Plain-text document sources
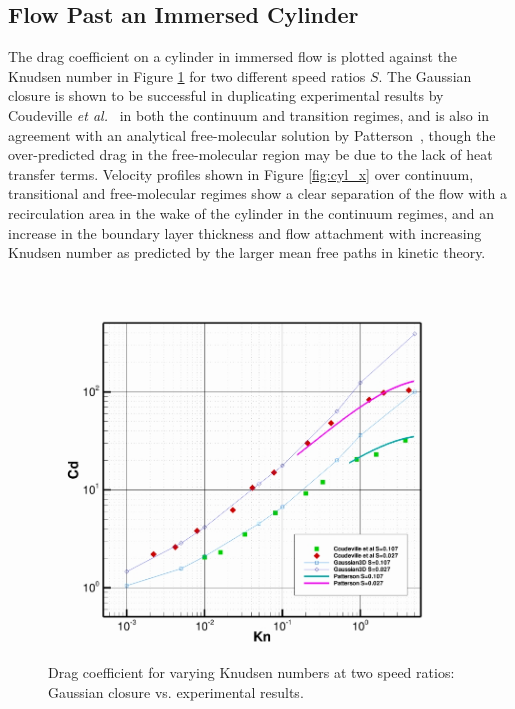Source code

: \documentclass[titlepage,11pt,letterpaper]{article}
\begin{document}
\subsection{Flow Past an Immersed Cylinder}
The drag coefficient on a cylinder in immersed flow is plotted against the Knudsen number in 
Figure \ref{fig:cyl_d} for two different speed ratios $S$. %
The Gaussian closure is shown to be successful in duplicating experimental results by 
Coudeville \textit{et al.}~\cite{coudeville:1965} in both the continuum and transition 
regimes, and is also in agreement with an analytical free-molecular solution by 
Patterson~\cite{patterson:1961}, though the over-predicted drag in the free-molecular region 
may be due to the lack of heat transfer terms. Velocity profiles shown in Figure 
\ref{fig:cyl_x} over continuum, transitional and free-molecular regimes show a clear 
separation of the flow with a recirculation area in the wake of the cylinder in the 
continuum regimes, and an increase in the boundary layer thickness and flow attachment with 
increasing Knudsen number as predicted by the larger mean free paths in kinetic theory.
%
\begin{figure}[t]
  \begin{center}
    \includegraphics[width=0.45\textheight]{./figs/cylinder1.jpg}
    \caption{Drag coefficient for varying Knudsen numbers at two speed ratios: 
      Gaussian closure vs. experimental results.}
    \label{fig:cyl_d}
  \end{center}    
\end{figure}
\end{document}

Brief => Counting only lines that contain "over", what is the total for the entries above? Give the number alone.

Response for this exercise => 2